Ice hockey is most prominent in the use of cooperative teams, with 12 of 16 girls teams and 14 of 36 boys squads set to represent multiple schools in the 2018-19 season.
Football players from smaller schools around the state also are taking advantage. Counting the newly formed Mattanawcook-Lee-Penobscot Valley combo, nine of the 20 teams in Class D this fall will be cooperative entries, along with a 10th co-op team from Class A (Oxford Hills/Buckfield).
“We have seen an increase in cooperative teams in all of our activities,” said Mike Burnham, MPA assistant executive director. “Two years ago when we did the revision to the cooperative team policy and just took the percentage of enrollment, it opened up a lot of those opportunities because the impact of enrollment on classification is now a lot less.”

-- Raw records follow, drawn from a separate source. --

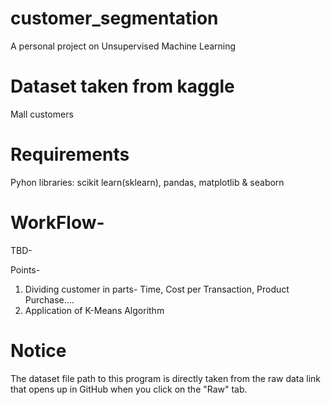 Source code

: # customer_segmentation
A personal project on Unsupervised Machine Learning

# Dataset taken from kaggle 
Mall customers

# Requirements 
Pyhon libraries:  scikit learn(sklearn), pandas, matplotlib & seaborn

# WorkFlow- 
TBD-

Points-
1. Dividing customer in parts- Time, Cost per Transaction, Product Purchase....
2. Application of K-Means Algorithm

# **Notice**
The dataset file path to this program is directly taken from the raw data link that opens up in GitHub when you click on the "Raw" tab.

Burnham expects the trend toward more cooperative teams to continue as the state’s high school-age enrollment continues to decline, and as the concept gains more acceptance and popularity as a form of athletic teamwork among neighboring schools.
“Over time the stigma about being a cooperative team has lessened,” he said, citing as examples the first cooperative teams to win state championships, the 2018 Old Town-Orono boys and Gray-New Gloucester-Greely girls ice hockey teams. “People are much more willing to add another school because there are so many cooperative teams now.
Broadening the fan base
Hutchinson had one primary question when approached about the possibility of students from Penobscot Valley playing football at Mattanawcook Academy.

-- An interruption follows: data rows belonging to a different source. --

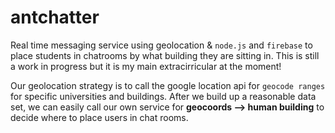 antchatter
==========

Real time messaging service using geolocation &amp; `node.js` and `firebase` to place students in chatrooms by what building they are sitting in. This is still a work in progress but it is my main extracirricular at the moment!

Our geolocation strategy is to call the google location api for `geocode ranges` for specific universities and buildings. After we build up a reasonable data set, we can easily call our own service for **geocoords --> human building** to decide where to place users in chat rooms. 

<!---
####Team guidelines
-------------------
- Please use github's `issues` system on the right if you have .. issues.
- Communication should be mostly done via in person or on facebook.
- We are all going to be playing `jack of all trades` roles in this, learn as much of the web stack as you can!

####Team checklist
------------------
- To add code, `Fork` this repo → edit code → submit a `pull` request.
- `Star` this repo for publicity :)
- For the base of our chat app, we will be following this [tuorial](http://net.tutsplus.com/tutorials/javascript-ajax/real-time-chat-with-nodejs-socket-io-and-expressjs/).
- Get comfortable with [javascript](http://www.w3schools.com/html/html5_geolocation.asp) and [node.js](http://nodejs.org), a javascript backend framework and the [express](http://expressjs.com/) templating engine.
- Read about [firebase](http://firebase.com), another backend framework. 
- Do NOT edit this README until you are familar with the markdown [`.md`](https://github.com/adam-p/markdown-here/wiki/Markdown-Cheatsheet) language.

Good luck!

Lucas, Jose, Kelvin, Blake
-->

“The thing I was concerned about when Billy first brought it up was hurting one of my sports programs with us being a small school,” he said. “Except I wasn’t worried about hurting soccer because both our boys and girls programs will have close to 30 kids. They’re both strong.”

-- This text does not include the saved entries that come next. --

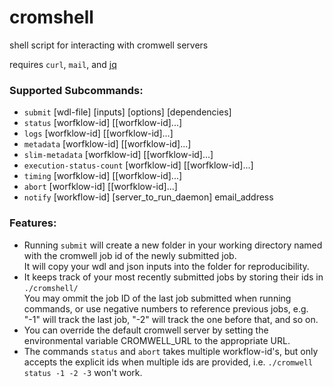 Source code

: # cromshell
shell script for interacting with cromwell servers

requires `curl`, `mail`, and [jq](https://stedolan.github.io/jq/)

### Supported Subcommands:
  * `submit` [wdl-file] [inputs] [options] [dependencies]
  * `status` [worfklow-id] [[worfklow-id]...]
  * `logs` [worfklow-id] [[worfklow-id]...]
  * `metadata` [worfklow-id] [[worfklow-id]...]
  * `slim-metadata` [worfklow-id] [[worfklow-id]...]
  * `execution-status-count` [worfklow-id] [[worfklow-id]...]
  * `timing` [worfklow-id] [[worfklow-id]...]
  * `abort` [worfklow-id] [[worfklow-id]...]
  * `notify` [workflow-id] [server_to_run_daemon] email_address
   
 ### Features:
 * Running `submit` will create a new folder in your working directory named with the cromwell job id of the newly submitted job.  
 It will copy your wdl and json inputs into the folder for reproducibility.  
 * It keeps track of your most recently submitted jobs by storing their ids in `./cromshell/`  
 You may ommit the job ID of the last job submitted when running commands, or use negative numbers to reference previous jobs, e.g. "-1" will track the last job, "-2" will track the one before that, and so on.
 * You can override the default cromwell server by setting the environmental variable CROMWELL_URL to the appropriate URL.
 * The commands `status` and `abort` takes multiple workflow-id's, but only accepts the explicit ids when multiple ids are provided, i.e. `./cromwell status -1 -2 -3` won't work.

Hutchinson has found the reality of this cooperative arrangement to be quite the opposite of his worst fears. Instead of drawing student-athletes away from other sports, the chance to play football has brought out primarily youngsters who have never played an interscholastic sport.
Only one of the Howlers’ potential football players this fall has played any other high school sport at all.
Student-athletes from different schools aren’t the only ones bonding through cooperative sports opportunities, so are their towns.
“It’s been a feel-good thing for the entire community really,” McCarthy said. “A lot of people from out of town have appreciated the opportunity for their kids to participate.”
And that may mean a few more fans in the stands when Mattanawcook hosts its version of Friday Night Lights this fall.
“I told my wife, ‘Maybe we’ll have to go to a football game,’” Hutchinson said. “I’ve only been once when I was in high school.”